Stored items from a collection

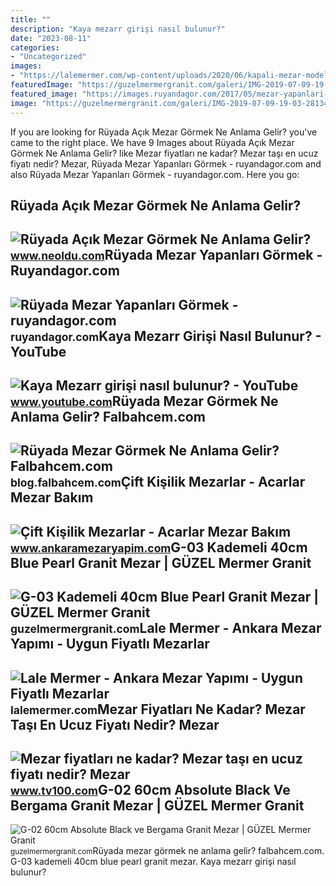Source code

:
 ```yaml
---
title: ""
description: "Kaya mezarr girişi nasıl bulunur?"
date: "2023-08-11"
categories:
- "Uncategorized"
images:
- "https://lalemermer.com/wp-content/uploads/2020/06/kapali-mezar-modelleri-lm-001-f-1500x1125.jpg"
featuredImage: "https://guzelmermergranit.com/galeri/IMG-2019-07-09-19-00-44507g-02.jpg"
featured_image: "https://images.ruyandagor.com/2017/05/mezar-yapanlari-gormek-1609.jpg"
image: "https://guzelmermergranit.com/galeri/IMG-2019-07-09-19-03-28134g-03.jpg"
---
```


If you are looking for Rüyada Açık Mezar Görmek Ne Anlama Gelir? you've came to the right place. We have 9 Images about Rüyada Açık Mezar Görmek Ne Anlama Gelir? like Mezar fiyatları ne kadar? Mezar taşı en ucuz fiyatı nedir? Mezar, Rüyada Mezar Yapanları Görmek - ruyandagor.com and also Rüyada Mezar Yapanları Görmek - ruyandagor.com. Here you go:

Rüyada Açık Mezar Görmek Ne Anlama Gelir?
-----------------------------------------

 ![Rüyada Açık Mezar Görmek Ne Anlama Gelir?](https://d.neoldu.com/news/68140.jpg) <small>www.neoldu.com</small>Rüyada Mezar Yapanları Görmek - Ruyandagor.com
----------------------------------------------

 ![Rüyada Mezar Yapanları Görmek - ruyandagor.com](https://images.ruyandagor.com/2017/05/mezar-yapanlari-gormek-1609.jpg) <small>ruyandagor.com</small>Kaya Mezarr Girişi Nasıl Bulunur? - YouTube
-------------------------------------------

 ![Kaya Mezarr girişi nasıl bulunur? - YouTube](https://i.ytimg.com/vi/QDlpTKdWYPk/maxresdefault.jpg) <small>www.youtube.com</small>Rüyada Mezar Görmek Ne Anlama Gelir? Falbahcem.com
--------------------------------------------------

 ![Rüyada Mezar Görmek Ne Anlama Gelir? Falbahcem.com](https://blog.falbahcem.com/wp-content/uploads/2020/02/Rüyada-mezar-görmek-mezarlığa-gitmek.jpg) <small>blog.falbahcem.com</small>Çift Kişilik Mezarlar - Acarlar Mezar Bakım
-------------------------------------------

 ![Çift Kişilik Mezarlar - Acarlar Mezar Bakım](https://www.ankaramezaryapim.com/up/img/2021/04/26/6qm01.jpeg) <small>www.ankaramezaryapim.com</small>G-03 Kademeli 40cm Blue Pearl Granit Mezar | GÜZEL Mermer Granit
----------------------------------------------------------------

 ![G-03 Kademeli 40cm Blue Pearl Granit Mezar | GÜZEL Mermer Granit](https://guzelmermergranit.com/galeri/IMG-2019-07-09-19-03-28134g-03.jpg) <small>guzelmermergranit.com</small>Lale Mermer - Ankara Mezar Yapımı - Uygun Fiyatlı Mezarlar
----------------------------------------------------------

 ![Lale Mermer - Ankara Mezar Yapımı - Uygun Fiyatlı Mezarlar](https://lalemermer.com/wp-content/uploads/2020/06/kapali-mezar-modelleri-lm-001-f-1500x1125.jpg) <small>lalemermer.com</small>Mezar Fiyatları Ne Kadar? Mezar Taşı En Ucuz Fiyatı Nedir? Mezar
----------------------------------------------------------------

 ![Mezar fiyatları ne kadar? Mezar taşı en ucuz fiyatı nedir? Mezar](https://img.tv100.com/rcman/Cw850h478q95gc/storage/files/images/2022/09/17/4848484-9GCL_cover.jpg) <small>www.tv100.com</small>G-02 60cm Absolute Black Ve Bergama Granit Mezar | GÜZEL Mermer Granit
----------------------------------------------------------------------

 ![G-02 60cm Absolute Black ve Bergama Granit Mezar | GÜZEL Mermer Granit](https://guzelmermergranit.com/galeri/IMG-2019-07-09-19-00-44507g-02.jpg) <small>guzelmermergranit.com</small>Rüyada mezar görmek ne anlama gelir? falbahcem.com. G-03 kademeli 40cm blue pearl granit mezar. Kaya mezarr girişi nasıl bulunur?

_EXERCISE DIRECTIONS_
The data above should be repeated in full and exactly, with no pictures carried over.

_OUTPUT FOR THIS EXERCISE_
Source code

:
 ```yaml
---
title: ""
description: "Kaya mezarr girişi nasıl bulunur?"
date: "2023-08-11"
categories:
- "Uncategorized"
images:
- "https://lalemermer.com/wp-content/uploads/2020/06/kapali-mezar-modelleri-lm-001-f-1500x1125.jpg"
featuredImage: "https://guzelmermergranit.com/galeri/IMG-2019-07-09-19-00-44507g-02.jpg"
featured_image: "https://images.ruyandagor.com/2017/05/mezar-yapanlari-gormek-1609.jpg"
image: "https://guzelmermergranit.com/galeri/IMG-2019-07-09-19-03-28134g-03.jpg"
---
```


If you are looking for Rüyada Açık Mezar Görmek Ne Anlama Gelir? you've came to the right place. We have 9 Images about Rüyada Açık Mezar Görmek Ne Anlama Gelir? like Mezar fiyatları ne kadar? Mezar taşı en ucuz fiyatı nedir? Mezar, Rüyada Mezar Yapanları Görmek - ruyandagor.com and also Rüyada Mezar Yapanları Görmek - ruyandagor.com. Here you go:

Rüyada Açık Mezar Görmek Ne Anlama Gelir?
-----------------------------------------

 ![Rüyada Açık Mezar Görmek Ne Anlama Gelir?](https://d.neoldu.com/news/68140.jpg) <small>www.neoldu.com</small>Rüyada Mezar Yapanları Görmek - Ruyandagor.com
----------------------------------------------

 ![Rüyada Mezar Yapanları Görmek - ruyandagor.com](https://images.ruyandagor.com/2017/05/mezar-yapanlari-gormek-1609.jpg) <small>ruyandagor.com</small>Kaya Mezarr Girişi Nasıl Bulunur? - YouTube
-------------------------------------------

 ![Kaya Mezarr girişi nasıl bulunur? - YouTube](https://i.ytimg.com/vi/QDlpTKdWYPk/maxresdefault.jpg) <small>www.youtube.com</small>Rüyada Mezar Görmek Ne Anlama Gelir? Falbahcem.com
--------------------------------------------------

 ![Rüyada Mezar Görmek Ne Anlama Gelir? Falbahcem.com](https://blog.falbahcem.com/wp-content/uploads/2020/02/Rüyada-mezar-görmek-mezarlığa-gitmek.jpg) <small>blog.falbahcem.com</small>Çift Kişilik Mezarlar - Acarlar Mezar Bakım
-------------------------------------------

 ![Çift Kişilik Mezarlar - Acarlar Mezar Bakım](https://www.ankaramezaryapim.com/up/img/2021/04/26/6qm01.jpeg) <small>www.ankaramezaryapim.com</small>G-03 Kademeli 40cm Blue Pearl Granit Mezar | GÜZEL Mermer Granit
----------------------------------------------------------------

 ![G-03 Kademeli 40cm Blue Pearl Granit Mezar | GÜZEL Mermer Granit](https://guzelmermergranit.com/galeri/IMG-2019-07-09-19-03-28134g-03.jpg) <small>guzelmermergranit.com</small>Lale Mermer - Ankara Mezar Yapımı - Uygun Fiyatlı Mezarlar
----------------------------------------------------------

 ![Lale Mermer - Ankara Mezar Yapımı - Uygun Fiyatlı Mezarlar](https://lalemermer.com/wp-content/uploads/2020/06/kapali-mezar-modelleri-lm-001-f-1500x1125.jpg) <small>lalemermer.com</small>Mezar Fiyatları Ne Kadar? Mezar Taşı En Ucuz Fiyatı Nedir? Mezar
----------------------------------------------------------------

 ![Mezar fiyatları ne kadar? Mezar taşı en ucuz fiyatı nedir? Mezar](https://img.tv100.com/rcman/Cw850h478q95gc/storage/files/images/2022/09/17/4848484-9GCL_cover.jpg) <small>www.tv100.com</small>G-02 60cm Absolute Black Ve Bergama Granit Mezar | GÜZEL Mermer Granit
----------------------------------------------------------------------

 ![G-02 60cm Absolute Black ve Bergama Granit Mezar | GÜZEL Mermer Granit](https://guzelmermergranit.com/galeri/IMG-2019-07-09-19-00-44507g-02.jpg) <small>guzelmermergranit.com</small>Rüyada mezar görmek ne anlama gelir? falbahcem.com. G-03 kademeli 40cm blue pearl granit mezar. Kaya mezarr girişi nasıl bulunur?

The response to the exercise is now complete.